Subscleaner

subscleaner

PyPI version codecov docker

Subscleaner is a Python script that removes advertisements from subtitle files. It's designed to help you enjoy your favorite shows and movies without the distraction of unwanted ads in the subtitles.

Features

  • Removes a predefined list of advertisement patterns from subtitle files.
  • Supports various subtitle formats through the pysrt library.
  • Automatically detects the encoding of subtitle files using chardet.
  • Available as a Docker image for easy deployment and usage.

Installation

Automatic installation

To install with pip:

sudo pip install subscleaner

Manual installation

To install Subscleaner, you'll need Python 3.9 or higher. It's recommended to use Poetry for managing the project dependencies.

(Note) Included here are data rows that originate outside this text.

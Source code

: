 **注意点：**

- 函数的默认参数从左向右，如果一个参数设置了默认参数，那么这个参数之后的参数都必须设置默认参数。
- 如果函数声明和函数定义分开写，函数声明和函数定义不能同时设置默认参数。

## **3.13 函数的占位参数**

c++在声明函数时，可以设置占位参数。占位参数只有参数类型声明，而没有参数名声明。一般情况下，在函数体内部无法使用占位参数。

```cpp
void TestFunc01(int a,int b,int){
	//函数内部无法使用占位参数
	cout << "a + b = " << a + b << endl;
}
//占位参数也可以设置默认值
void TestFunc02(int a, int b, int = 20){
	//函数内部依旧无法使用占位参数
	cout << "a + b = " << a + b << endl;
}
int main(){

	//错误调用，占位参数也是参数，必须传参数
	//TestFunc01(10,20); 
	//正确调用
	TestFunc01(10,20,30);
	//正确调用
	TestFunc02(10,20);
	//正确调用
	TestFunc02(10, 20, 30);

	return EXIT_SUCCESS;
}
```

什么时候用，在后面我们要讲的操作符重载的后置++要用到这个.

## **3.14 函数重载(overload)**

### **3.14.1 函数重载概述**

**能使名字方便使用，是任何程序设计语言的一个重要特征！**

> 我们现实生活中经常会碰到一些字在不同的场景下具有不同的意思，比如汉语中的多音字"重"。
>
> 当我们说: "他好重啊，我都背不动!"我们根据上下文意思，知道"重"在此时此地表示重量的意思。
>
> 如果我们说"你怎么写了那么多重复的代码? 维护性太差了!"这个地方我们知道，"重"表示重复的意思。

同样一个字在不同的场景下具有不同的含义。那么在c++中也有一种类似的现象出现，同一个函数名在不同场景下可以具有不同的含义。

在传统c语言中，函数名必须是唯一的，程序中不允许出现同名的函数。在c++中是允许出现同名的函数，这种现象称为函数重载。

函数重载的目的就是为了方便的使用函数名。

  1. Clone the repository:
git clone https://gitlab.com/rogs/subscleaner.git
  1. Navigate to the project directory:
cd subscleaner
  1. Install the dependencies with Poetry:
poetry install

Docker

Subscleaner is also available as a Docker image. You can pull the image from Docker Hub:

docker pull rogsme/subscleaner

Usage

If you installed the package automatically, you can pipe a list of subtitle filenames into the script:

find /your/media/location -name "*.srt" | subscleaner

If you installed the package manually:

find /your/media/location -name "*.srt" | poetry run subscleaner

Alternatively, you can use the script directly if you've installed the dependencies globally:

find /your/media/location -name "*.srt" | python3 subscleaner.py

Docker

To use the Docker image, you can run the container with the following command:

docker run -e CRON="0 0 * * *" -v /your/media/location:/files -v /etc/localtime:/etc/localtime:ro rogsme/subscleaner
  • Replace 0 0 * * * with your desired cron schedule for running the script.
  • Replace /your/media/location with the path to your media directory containing the subtitle files.

The Docker container will run the Subscleaner script according to the specified cron schedule and process the subtitle files in the mounted media directory.

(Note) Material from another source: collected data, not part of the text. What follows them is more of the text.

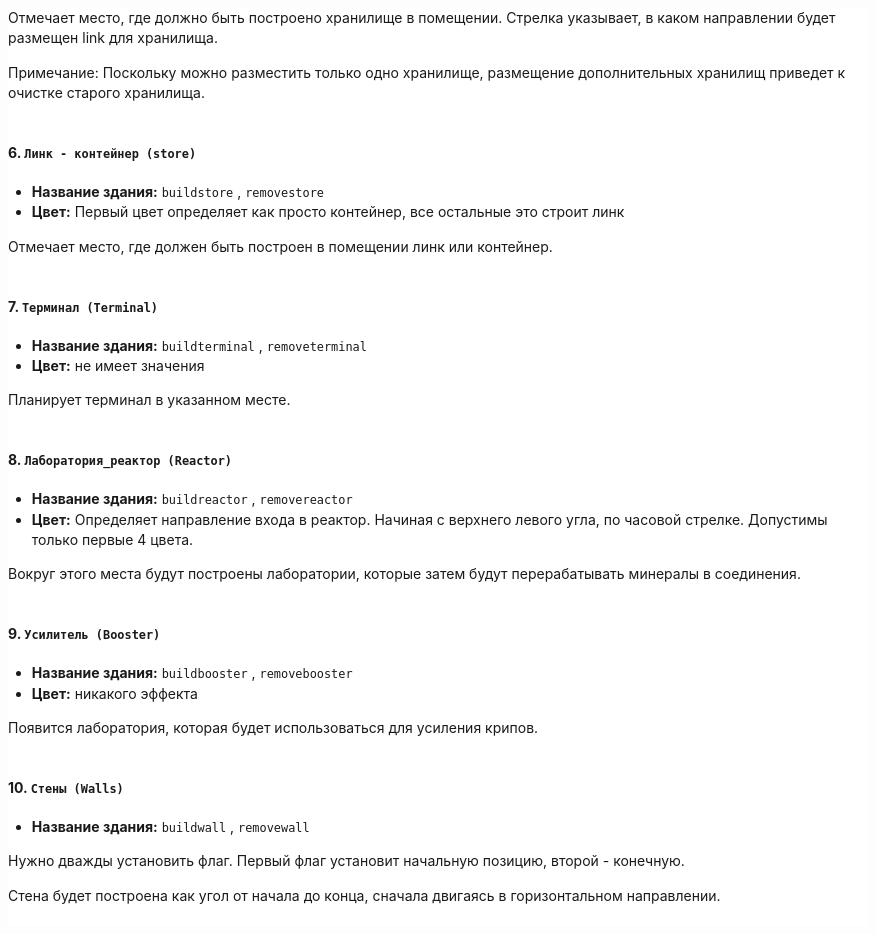 Отмечает место, где должно быть построено хранилище в помещении.
Стрелка указывает, в каком направлении будет размещен link для хранилища.

Примечание: Поскольку можно разместить только одно хранилище, размещение дополнительных хранилищ приведет к очистке старого хранилища.
<br>
<br>

#### 6. `Линк - контейнер (store)`

* **Название здания:** `buildstore` , `removestore`
* **Цвет:** Первый цвет определяет как просто контейнер, все остальные это строит линк

Отмечает место, где должен быть построен в помещении линк или контейнер.
<br>
<br>

#### 7. `Терминал (Terminal)`

* **Название здания:** `buildterminal` , `removeterminal`
* **Цвет:** не имеет значения

Планирует терминал в указанном месте.
<br>
<br>

#### 8. `Лаборатория_реактор (Reactor)`

* **Название здания:** `buildreactor` , `removereactor`
* **Цвет:** Определяет направление входа в реактор. Начиная с верхнего левого угла, по часовой стрелке.
Допустимы только первые 4 цвета.

Вокруг этого места будут построены лаборатории, которые затем будут перерабатывать минералы в соединения.
<br>
<br>

#### 9. `Усилитель (Booster)`

* **Название здания:** `buildbooster` , `removebooster`
* **Цвет:** никакого эффекта

Появится лаборатория, которая будет использоваться для усиления крипов.
<br>
<br>

#### 10. `Стены (Walls)`

* **Название здания:** `buildwall` , `removewall`

Нужно дважды установить флаг. Первый флаг установит начальную позицию, второй - конечную.

Стена будет построена как угол от начала до конца, сначала двигаясь в горизонтальном направлении.
<br>
<br>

Database Persistence in Docker

By default, the Docker container uses an internal database that will be lost when the container is removed. To maintain a persistent database across container restarts, you should mount a volume for the database:

docker run -e CRON="0 0 * * *" \
  -v /your/media/location:/files \
  -v /path/for/database:/data \
  -v /etc/localtime:/etc/localtime:ro \
  rogsme/subscleaner

If you are using YAMS

YAMS is a highly opinionated media server. You can know more about it here: https://yams.media/

Add this container to your docker-compose.custom.yaml:

  subscleaner:
    image: rogsme/subscleaner
    environment:
      - CRON=0 0 * * *
    volumes:
      - ${MEDIA_DIRECTORY}:/files
      - ./subscleaner-data:/data
      - /etc/localtime:/etc/localtime:ro

This ensures that the database is preserved between container restarts, preventing unnecessary reprocessing of subtitle files.

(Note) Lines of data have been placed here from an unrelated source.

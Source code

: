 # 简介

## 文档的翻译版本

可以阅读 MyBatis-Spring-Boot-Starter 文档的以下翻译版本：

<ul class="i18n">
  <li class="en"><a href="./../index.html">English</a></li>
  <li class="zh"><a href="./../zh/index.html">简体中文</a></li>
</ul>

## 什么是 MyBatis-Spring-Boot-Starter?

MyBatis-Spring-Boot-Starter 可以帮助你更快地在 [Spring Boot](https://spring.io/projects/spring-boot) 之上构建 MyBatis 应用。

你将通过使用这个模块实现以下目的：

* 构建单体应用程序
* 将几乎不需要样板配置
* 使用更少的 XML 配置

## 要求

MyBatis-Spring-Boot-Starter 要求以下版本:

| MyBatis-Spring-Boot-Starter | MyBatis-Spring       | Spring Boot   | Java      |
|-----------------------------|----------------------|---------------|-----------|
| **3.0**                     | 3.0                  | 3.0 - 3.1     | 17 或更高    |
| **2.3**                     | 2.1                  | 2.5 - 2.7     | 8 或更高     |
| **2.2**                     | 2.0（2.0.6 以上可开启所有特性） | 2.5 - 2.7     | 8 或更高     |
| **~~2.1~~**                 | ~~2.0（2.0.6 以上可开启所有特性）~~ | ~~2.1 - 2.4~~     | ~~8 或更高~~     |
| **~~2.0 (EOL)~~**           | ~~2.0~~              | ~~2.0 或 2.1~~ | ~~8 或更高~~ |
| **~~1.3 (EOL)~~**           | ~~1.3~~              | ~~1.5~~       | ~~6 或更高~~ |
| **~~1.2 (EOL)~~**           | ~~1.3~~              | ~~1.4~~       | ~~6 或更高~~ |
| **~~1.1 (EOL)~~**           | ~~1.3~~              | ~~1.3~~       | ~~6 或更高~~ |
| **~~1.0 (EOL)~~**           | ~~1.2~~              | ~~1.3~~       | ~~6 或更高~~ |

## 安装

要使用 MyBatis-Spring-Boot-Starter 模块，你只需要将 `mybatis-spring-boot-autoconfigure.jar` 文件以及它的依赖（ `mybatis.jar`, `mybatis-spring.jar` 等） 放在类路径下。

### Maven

To get more information on how to add your own containers in YAMS: https://yams.media/advanced/add-your-own-containers/

Contributing

Contributions are welcome! If you have any suggestions or improvements, feel free to fork the repository and submit a pull request.

License

Subscleaner is licensed under the GNU General Public License v3.0 or later. See the LICENSE file for more details.

Acknowledgments

This repository is a rewrite of this Github repository: https://github.com/FraMecca/subscleaner.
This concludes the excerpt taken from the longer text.